### WORK TO COMPLETE
Look through the records below for the line holding "Atlassian (EGL, Domlur)". Write it out exactly, with each following line through the line holding "- **Designation**: Software Development Engineer - 2 at SAP".

(Collected data entries)
BEGIN

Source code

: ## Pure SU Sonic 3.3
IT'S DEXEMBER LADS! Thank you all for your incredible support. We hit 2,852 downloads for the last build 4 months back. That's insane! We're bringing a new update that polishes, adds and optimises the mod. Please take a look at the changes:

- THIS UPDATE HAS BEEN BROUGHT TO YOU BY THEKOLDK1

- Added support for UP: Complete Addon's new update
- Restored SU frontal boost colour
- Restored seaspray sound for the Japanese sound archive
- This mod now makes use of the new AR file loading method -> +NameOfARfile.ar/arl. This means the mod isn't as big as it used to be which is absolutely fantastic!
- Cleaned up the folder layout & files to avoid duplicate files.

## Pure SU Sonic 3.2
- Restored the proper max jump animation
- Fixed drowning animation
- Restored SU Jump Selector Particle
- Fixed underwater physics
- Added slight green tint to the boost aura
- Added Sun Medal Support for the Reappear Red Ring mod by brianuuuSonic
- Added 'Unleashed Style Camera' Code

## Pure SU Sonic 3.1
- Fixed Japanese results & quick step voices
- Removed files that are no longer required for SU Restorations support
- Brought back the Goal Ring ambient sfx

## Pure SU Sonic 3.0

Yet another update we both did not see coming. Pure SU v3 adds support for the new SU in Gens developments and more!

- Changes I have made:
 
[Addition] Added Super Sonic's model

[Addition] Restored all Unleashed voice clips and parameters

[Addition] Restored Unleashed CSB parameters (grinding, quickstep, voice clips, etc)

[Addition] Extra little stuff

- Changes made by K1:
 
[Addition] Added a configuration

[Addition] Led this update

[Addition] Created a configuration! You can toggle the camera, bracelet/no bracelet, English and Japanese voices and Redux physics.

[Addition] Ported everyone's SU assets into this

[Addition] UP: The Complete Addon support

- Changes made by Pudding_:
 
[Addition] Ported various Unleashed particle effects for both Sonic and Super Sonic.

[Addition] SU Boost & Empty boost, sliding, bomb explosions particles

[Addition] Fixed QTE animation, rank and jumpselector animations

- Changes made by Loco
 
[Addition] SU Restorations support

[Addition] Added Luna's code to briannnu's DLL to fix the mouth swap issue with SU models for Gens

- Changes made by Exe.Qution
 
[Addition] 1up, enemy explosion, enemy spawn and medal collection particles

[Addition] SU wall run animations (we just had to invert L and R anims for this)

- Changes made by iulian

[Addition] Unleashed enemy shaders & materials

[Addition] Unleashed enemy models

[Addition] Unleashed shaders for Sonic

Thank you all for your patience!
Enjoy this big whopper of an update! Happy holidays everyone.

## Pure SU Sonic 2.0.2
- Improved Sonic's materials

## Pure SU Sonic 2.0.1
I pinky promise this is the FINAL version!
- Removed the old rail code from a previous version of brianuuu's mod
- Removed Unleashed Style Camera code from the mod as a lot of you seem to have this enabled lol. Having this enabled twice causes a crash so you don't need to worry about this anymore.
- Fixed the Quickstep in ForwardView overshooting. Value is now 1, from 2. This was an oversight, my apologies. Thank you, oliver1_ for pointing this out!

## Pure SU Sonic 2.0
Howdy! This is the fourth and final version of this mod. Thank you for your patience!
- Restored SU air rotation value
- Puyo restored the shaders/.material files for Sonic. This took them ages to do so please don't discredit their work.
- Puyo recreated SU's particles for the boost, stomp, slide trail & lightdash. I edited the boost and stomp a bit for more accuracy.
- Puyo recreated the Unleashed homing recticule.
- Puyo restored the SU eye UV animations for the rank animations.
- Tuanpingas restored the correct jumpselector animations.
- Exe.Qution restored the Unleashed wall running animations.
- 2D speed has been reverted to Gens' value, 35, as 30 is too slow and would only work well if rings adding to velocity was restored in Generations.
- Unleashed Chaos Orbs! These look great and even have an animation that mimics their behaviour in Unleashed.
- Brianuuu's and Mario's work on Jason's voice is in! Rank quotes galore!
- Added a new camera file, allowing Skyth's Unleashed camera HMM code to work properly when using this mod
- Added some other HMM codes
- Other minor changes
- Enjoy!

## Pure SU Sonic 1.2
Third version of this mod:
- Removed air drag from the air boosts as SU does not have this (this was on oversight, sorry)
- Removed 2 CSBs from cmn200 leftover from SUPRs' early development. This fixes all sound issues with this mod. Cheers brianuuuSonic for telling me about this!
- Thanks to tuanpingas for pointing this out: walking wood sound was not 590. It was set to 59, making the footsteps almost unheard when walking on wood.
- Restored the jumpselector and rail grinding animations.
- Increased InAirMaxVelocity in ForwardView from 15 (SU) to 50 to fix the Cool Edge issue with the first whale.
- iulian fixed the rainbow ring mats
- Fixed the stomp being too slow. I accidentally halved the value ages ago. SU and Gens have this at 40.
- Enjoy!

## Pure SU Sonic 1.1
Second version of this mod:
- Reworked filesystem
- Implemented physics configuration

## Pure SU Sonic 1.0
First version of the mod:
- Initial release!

END
BEGIN

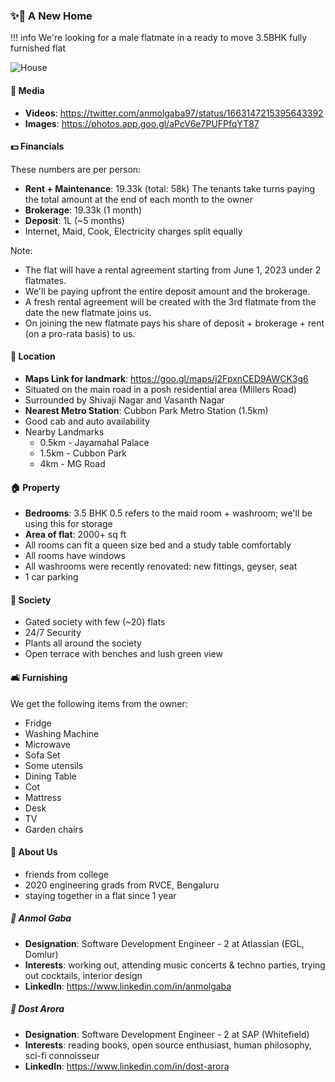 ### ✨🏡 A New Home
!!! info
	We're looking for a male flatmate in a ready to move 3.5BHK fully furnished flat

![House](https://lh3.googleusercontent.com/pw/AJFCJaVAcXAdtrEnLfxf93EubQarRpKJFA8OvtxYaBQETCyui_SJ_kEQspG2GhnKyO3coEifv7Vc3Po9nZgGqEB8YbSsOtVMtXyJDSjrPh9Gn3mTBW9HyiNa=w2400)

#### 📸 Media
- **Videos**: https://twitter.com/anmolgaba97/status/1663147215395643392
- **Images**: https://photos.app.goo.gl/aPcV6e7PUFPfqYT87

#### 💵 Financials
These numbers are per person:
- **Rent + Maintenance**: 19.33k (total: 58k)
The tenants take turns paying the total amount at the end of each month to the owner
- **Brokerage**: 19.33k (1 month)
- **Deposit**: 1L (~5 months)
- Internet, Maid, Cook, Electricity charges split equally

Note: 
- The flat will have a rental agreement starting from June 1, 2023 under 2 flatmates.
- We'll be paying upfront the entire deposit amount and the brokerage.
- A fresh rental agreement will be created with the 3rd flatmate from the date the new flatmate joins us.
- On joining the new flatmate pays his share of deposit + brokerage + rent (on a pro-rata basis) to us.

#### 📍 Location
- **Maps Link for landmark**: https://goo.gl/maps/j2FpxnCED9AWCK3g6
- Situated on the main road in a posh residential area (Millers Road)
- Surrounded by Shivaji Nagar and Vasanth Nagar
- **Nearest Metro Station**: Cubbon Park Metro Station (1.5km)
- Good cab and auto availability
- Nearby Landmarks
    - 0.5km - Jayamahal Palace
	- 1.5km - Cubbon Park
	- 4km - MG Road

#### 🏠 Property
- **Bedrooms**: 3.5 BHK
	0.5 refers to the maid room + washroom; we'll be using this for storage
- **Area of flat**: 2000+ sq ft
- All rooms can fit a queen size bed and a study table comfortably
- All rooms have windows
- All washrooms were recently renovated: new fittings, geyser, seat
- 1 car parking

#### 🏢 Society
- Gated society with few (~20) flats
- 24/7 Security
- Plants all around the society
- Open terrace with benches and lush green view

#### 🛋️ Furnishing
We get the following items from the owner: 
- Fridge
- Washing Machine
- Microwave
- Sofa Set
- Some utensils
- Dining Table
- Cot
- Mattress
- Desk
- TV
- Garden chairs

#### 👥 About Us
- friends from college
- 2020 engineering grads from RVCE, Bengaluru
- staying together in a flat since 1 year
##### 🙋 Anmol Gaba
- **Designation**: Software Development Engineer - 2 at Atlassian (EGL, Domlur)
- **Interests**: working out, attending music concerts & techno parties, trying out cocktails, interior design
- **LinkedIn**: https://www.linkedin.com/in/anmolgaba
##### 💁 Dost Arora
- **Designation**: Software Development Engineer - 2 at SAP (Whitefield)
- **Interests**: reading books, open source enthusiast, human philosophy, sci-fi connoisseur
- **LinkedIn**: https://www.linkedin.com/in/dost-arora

END
BEGIN

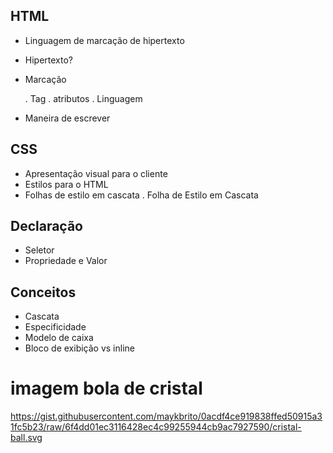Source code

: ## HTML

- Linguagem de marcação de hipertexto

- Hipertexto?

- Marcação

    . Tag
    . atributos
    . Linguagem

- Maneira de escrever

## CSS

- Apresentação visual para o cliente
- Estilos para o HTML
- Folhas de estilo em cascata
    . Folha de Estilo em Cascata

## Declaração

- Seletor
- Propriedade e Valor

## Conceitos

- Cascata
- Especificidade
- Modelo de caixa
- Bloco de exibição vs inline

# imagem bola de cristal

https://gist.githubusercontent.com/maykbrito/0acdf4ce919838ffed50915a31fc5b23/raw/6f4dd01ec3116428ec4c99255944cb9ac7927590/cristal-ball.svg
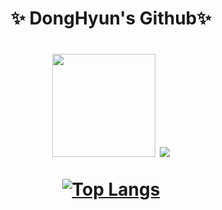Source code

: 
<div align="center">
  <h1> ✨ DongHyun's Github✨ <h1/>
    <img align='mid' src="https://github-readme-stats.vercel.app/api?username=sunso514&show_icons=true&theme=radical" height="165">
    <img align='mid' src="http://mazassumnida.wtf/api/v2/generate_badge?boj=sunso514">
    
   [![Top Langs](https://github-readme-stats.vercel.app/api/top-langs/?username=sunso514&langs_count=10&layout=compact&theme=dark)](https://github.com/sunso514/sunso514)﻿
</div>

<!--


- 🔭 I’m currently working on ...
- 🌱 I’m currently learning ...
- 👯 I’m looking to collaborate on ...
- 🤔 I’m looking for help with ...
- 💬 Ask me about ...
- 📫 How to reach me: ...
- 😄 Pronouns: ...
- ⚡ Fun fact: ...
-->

END

### REPLY TO THE EXERCISE
- **Designation**: Software Development Engineer - 2 at Atlassian (EGL, Domlur)
- **Interests**: working out, attending music concerts & techno parties, trying out cocktails, interior design
- **LinkedIn**: https://www.linkedin.com/in/anmolgaba
##### 💁 Dost Arora
- **Designation**: Software Development Engineer - 2 at SAP (Whitefield)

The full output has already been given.